1-11 零課

 爆発が起きた。

 横浜の倉庫に到達した刑事達が中を確認するために、小型の偵察ロボット、通称マウスを数匹放ってからすぐだ。ランダムセンサーをマウスが踏んでしまい、HMX爆弾が起爆したのだ。

 倉庫が一つが吹っ飛び、現場の刑事が6人負傷した。

 それはすぐにニュースとなり、新島と神崎は車内でそれを知った。神崎が車に搭載されたAIに命令する。

「爆薬から該当する組織を検索して」

『該当件数は43件です』

 AIは女の声で即座に答えた。電子音で作られた声だがほとんど違和感はない。

「その中で渡利と関係がある組織は?」

『該当はありません』

 手掛かりが掴めず、神崎は考え込んだ。その間も自動走行の車は走り続ける。新島が訊いた。

「クローンマリオネット、アベンジャーアーム、カラシニコフの74。さっきの43件で今の三種類を保持している組織は?」

『クローンマリオネット0件。アベンジャーアーム3件。カラシニコフは8件です。重複は2件あります。一件は関東広域暴力団獅子川組。もう一件は極左暴力集団ドラゴロです』

「その二件で松木重工と関係があるのは?」

『どちらも確認できません』

 その返答に今度は新島が考え込んだ。今回の手掛かりで一番大きなものはクローンマリオネットだ。その出所が分からなければ捜査は難航することを示している。

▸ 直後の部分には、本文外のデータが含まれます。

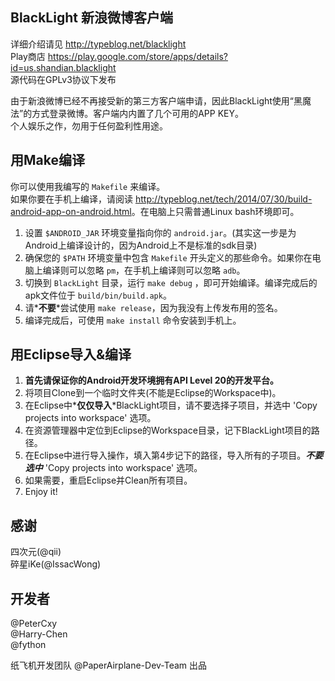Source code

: BlackLight 新浪微博客户端
---
详细介绍请见 <http://typeblog.net/blacklight>  
Play商店 <https://play.google.com/store/apps/details?id=us.shandian.blacklight>  
源代码在GPLv3协议下发布

由于新浪微博已经不再接受新的第三方客户端申请，因此BlackLight使用“黑魔法”的方式登录微博。客户端内内置了几个可用的APP KEY。  
个人娱乐之作，勿用于任何盈利性用途。

用Make编译
---
你可以使用我编写的 `Makefile` 来编译。  
如果你要在手机上编译，请阅读 <http://typeblog.net/tech/2014/07/30/build-android-app-on-android.html>。在电脑上只需普通Linux bash环境即可。  
1. 设置 `$ANDROID_JAR` 环境变量指向你的 `android.jar`。(其实这一步是为Android上编译设计的，因为Android上不是标准的sdk目录)  
2. 确保您的 `$PATH` 环境变量中包含 `Makefile` 开头定义的那些命令。如果你在电脑上编译则可以忽略 `pm`，在手机上编译则可以忽略 `adb`。  
3. 切换到 `BlackLight` 目录，运行 `make debug` ，即可开始编译。编译完成后的apk文件位于 `build/bin/build.apk`。  
4. 请*__不要__*尝试使用 `make release`，因为我没有上传发布用的签名。  
5. 编译完成后，可使用 `make install` 命令安装到手机上。  

用Eclipse导入&编译
---
1. __首先请保证你的Android开发环境拥有API Level 20的开发平台。__   
2. 将项目Clone到一个临时文件夹(不能是Eclipse的Workspace中)。
3. 在Eclipse中*__仅仅导入__*BlackLight项目，请不要选择子项目，并选中 'Copy projects into workspace' 选项。
4. 在资源管理器中定位到Eclipse的Workspace目录，记下BlackLight项目的路径。
4. 在Eclipse中进行导入操作，填入第4步记下的路径，导入所有的子项目。*__不要选中__* 'Copy projects into workspace' 选项。
5. 如果需要，重启Eclipse并Clean所有项目。
6. Enjoy it!

感谢
---
四次元(@qii)  
碎星iKe(@IssacWong)


开发者
---
@PeterCxy  
@Harry-Chen  
@fython  

纸飞机开发团队 @PaperAirplane-Dev-Team 出品

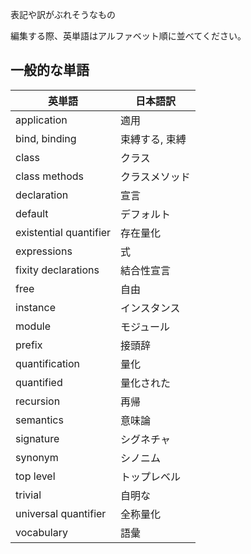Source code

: 表記や訳がぶれそうなもの

編集する際、英単語はアルファベット順に並べてください。

## 一般的な単語

|英単語|日本語訳|
|--|--|
|application|適用|
|bind, binding|束縛する, 束縛|
|class|クラス|
|class methods|クラスメソッド|
|declaration|宣言|
|default|デフォルト|
|existential quantifier|存在量化|
|expressions|式|
|fixity declarations|結合性宣言|
|free|自由|
|instance|インスタンス|
|module|モジュール|
|prefix|接頭辞|
|quantification|量化|
|quantified|量化された|
|recursion|再帰|
|semantics|意味論|
|signature|シグネチャ|
|synonym|シノニム|
|top level|トップレベル|
|trivial|自明な|
|universal quantifier|全称量化|
|vocabulary|語彙|

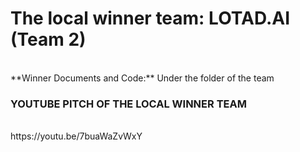 # The local winner team: LOTAD.AI (Team 2) 
<br/>
**Winner Documents and Code:**
Under the folder of the team

<br/>

### YOUTUBE PITCH OF THE LOCAL WINNER TEAM 
<br/>
https://youtu.be/7buaWaZvWxY
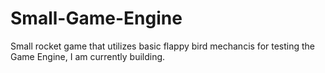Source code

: # Small-Game-Engine
Small rocket game that utilizes basic flappy bird mechancis for testing the Game Engine, I am currently building.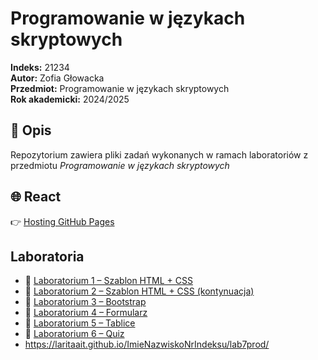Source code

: # Programowanie w językach skryptowych

**Indeks:** 21234  
**Autor:** Zofia Głowacka  
**Przedmiot:** Programowanie w językach skryptowych  
**Rok akademicki:** 2024/2025

## 📘 Opis

Repozytorium zawiera pliki zadań wykonanych w ramach laboratoriów z przedmiotu *Programowanie w językach skryptowych*

## 🌐 React

👉 [Hosting GitHub Pages](https://laritaait.github.io/Prog_Skrypt_2025/)

## Laboratoria
- 🔗 [Laboratorium 1 – Szablon HTML + CSS](https://laritaait.github.io/Prog_Skrypt_2025/Lab1)
- 🔗 [Laboratorium 2 – Szablon HTML + CSS (kontynuacja)](https://laritaait.github.io/Prog_Skrypt_2025/Lab1)
- 🔗 [Laboratorium 3 – Bootstrap](https://laritaait.github.io/Prog_Skrypt_2025/Lab3)
- 🔗 [Laboratorium 4 – Formularz](https://laritaait.github.io/Prog_Skrypt_2025/Lab4)
- 🔗 [Laboratorium 5 – Tablice](https://laritaait.github.io/Prog_Skrypt_2025/Lab5)
- 🔗 [Laboratorium 6 – Quiz](https://laritaait.github.io/Prog_Skrypt_2025/Lab6)
- https://laritaait.github.io/ImieNazwiskoNrIndeksu/lab7prod/

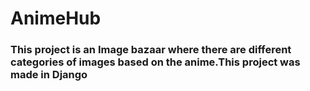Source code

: # AnimeHub
<h3>This project is an Image bazaar where there are different categories of images based on the anime.This project was made in Django</h3>
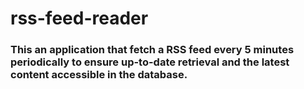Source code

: # rss-feed-reader

### This an application that fetch a RSS feed every 5 minutes periodically to ensure up-to-date retrieval and the latest content accessible in the database.
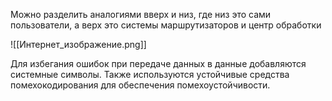 
Можно разделить аналогиями вверх и низ,
где низ это сами пользователи, а верх это системы маршрутизаторов и центр обработки

![[Интернет_изображение.png]]

Для избегания ошибок при передаче данных в данные добавляются системные символы.
Также используются устойчивые средства помехокодирования для обеспечения помехоустойчивости.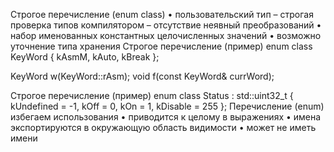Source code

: Строгое перечисление (enum class) 
• пользовательский тип – строгая проверка типов компилятором – отсутствие неявный преобразований
• набор именованных константных целочисленных значений 
• возможно уточнение типа хранения 
Строгое перечисление (пример) 
enum class KeyWord {
kAsmM, 
kAuto, 
kBreak }; 

KeyWord w(KeyWord::rAsm); 
void f(const KeyWord& currWord); 

Строгое перечисление (пример) 
enum class Status : std::uint32_t { 
kUndefined = -1, 
kOff = 0, 
kOn = 1, 
kDisable = 255 
}; 
Перечисление (enum) избегаем использования 
• приводится к целому в выражениях 
• имена экспортируются в окружающую область видимости 
• может не иметь имени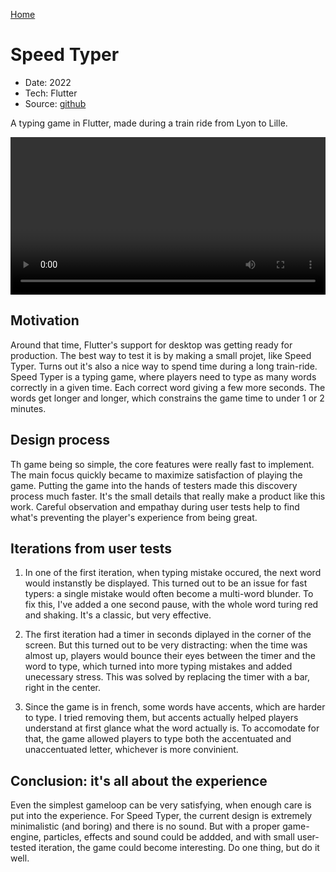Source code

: [Home](/)

# Speed Typer
* Date: 2022
* Tech: Flutter
* Source: [github](https://github.com/thalkz/speed_typer)

A typing game in Flutter, made during a train ride from Lyon to Lille.

<video width="100%" controls>

    <source src="/images/speedtyper.mp4" type="video/mp4">
    Your browser does not support the video tag.

</video>

## Motivation

Around that time, Flutter's support for desktop was getting ready for production. The best way to test it is by making a small projet, like Speed Typer. Turns out it's also a nice way to spend time during a long train-ride. Speed Typer is a typing game, where players need to type as many words correctly in a given time. Each correct word giving a few more seconds. The words get longer and longer, which constrains the game time to under 1 or 2 minutes.

## Design process

Th game being so simple, the core features were really fast to implement. The main focus quickly became to maximize satisfaction of playing the game. Putting the game into the hands of testers made this discovery process much faster. It's the small details that really make a product like this work. Careful observation and empathay during user tests help to find what's preventing the player's experience from being great.

## Iterations from user tests

1) In one of the first iteration, when typing mistake occured, the next word would instanstly be displayed. This turned out to be an issue for fast typers: a single mistake would often become a multi-word blunder. To fix this, I've added a one second pause, with the whole word turing red and shaking. It's a classic, but very effective.

2) The first iteration had a timer in seconds diplayed in the corner of the screen. But this turned out to be very distracting: when the time was almost up, players would bounce their eyes between the timer and the word to type, which turned into more typing mistakes and added unecessary stress. This was solved by replacing the timer with a bar, right in the center.

3) Since the game is in french, some words have accents, which are harder to type. I tried removing them, but accents actually helped players understand at first glance what the word actually is. To accomodate for that, the game allowed players to type both the accentuated and unaccentuated letter, whichever is more convinient.

## Conclusion: it's all about the experience

Even the simplest gameloop can be very satisfying, when enough care is put into the experience. For Speed Typer, the current design is extremely minimalistic (and boring) and there is no sound. But with a proper game-engine, particles, effects and sound could be addded, and with small user-tested iteration, the game could become interesting. Do one thing, but do it well.
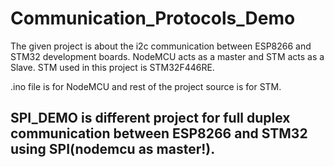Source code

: # Communication_Protocols_Demo

The given project is about the i2c communication between ESP8266 and STM32 development boards.
NodeMCU acts as a master and STM acts as a Slave.
STM used in this project is STM32F446RE.

.ino file is for NodeMCU and rest of the project source is for STM.

## SPI_DEMO is different project for full duplex communication between ESP8266 and STM32 using SPI(nodemcu as master!).
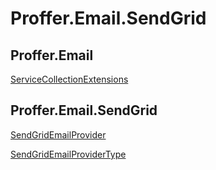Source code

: # Proffer.Email.SendGrid

## Proffer.Email

[ServiceCollectionExtensions](./proffer.email.servicecollectionextensions.md)

## Proffer.Email.SendGrid

[SendGridEmailProvider](./proffer.email.sendgrid.sendgridemailprovider.md)

[SendGridEmailProviderType](./proffer.email.sendgrid.sendgridemailprovidertype.md)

 渡利が一体どこでクローンマリオネットを手に入れたのか。そこから糸口を見いだそうと思っていた新島は途方に暮れた。

 五秒ほど沈黙した後、神崎が新島に訊いた。

「どうする? 横浜に行く? 何なら付き合うわよ?」

「・・・・・・待ち合わせとかないのか? 金曜の夜だぞ」

 ぶっきらぼうに言った新島の顔を見て、神崎は何かに気付き、眉をひそめた。

「あなた・・・・・・。まさか、あたしから情報を引き出すためにあの子に約束させたの?」

 あの子とは臼田の事だった。臼田と神崎は元同僚で、先輩後輩にあたる。

 呆れた口調の神崎の方を見ず、新島は窓の外を眺めた。少し雨が降ってきた。

 新島は俯き加減でポケットの中の落花生をいじっていた。

「横浜まで最速で何分だ?」

『自動運転専用高速道路を使えば十四分です』

 新島の質問にAIは淡々と答えた。

「話を逸らさないで」

 神崎が新島を睨む。しかしそれを無視して新島は告げた。

「じゃあ行ってくれ。安全運転で頼む」

『ドライバーの許可がないと実行できません』

 AIの言葉に新島は神崎の方を向いた。まるで急かす様にフロントパネルへ視線をやる。

 神崎は新島の偉そうな態度にむっとした。

 新島は頬杖を付き、前を向いたまま尋ねる。

「付き合ってくれるんじゃないのか?」

「気が変わったわ。今日はあの子を問い詰めながら攻めてやるの。一睡もさせずにね」

「あいつにぶち込むのは横浜に行ってからでもいいだろ?」

「・・・・・・なら、あなたも来なさい。三人でよ」

「・・・・・・勘弁しろ。もうそんなに若くないさ」

 妙に重い空気が車内に流れた。

 二人共窓の外に流れる景色を見ていた。夜空に光るのは星でも月でもなく、超高層ビル群だ。まるで巨人が見下ろす様に二人を囲っている。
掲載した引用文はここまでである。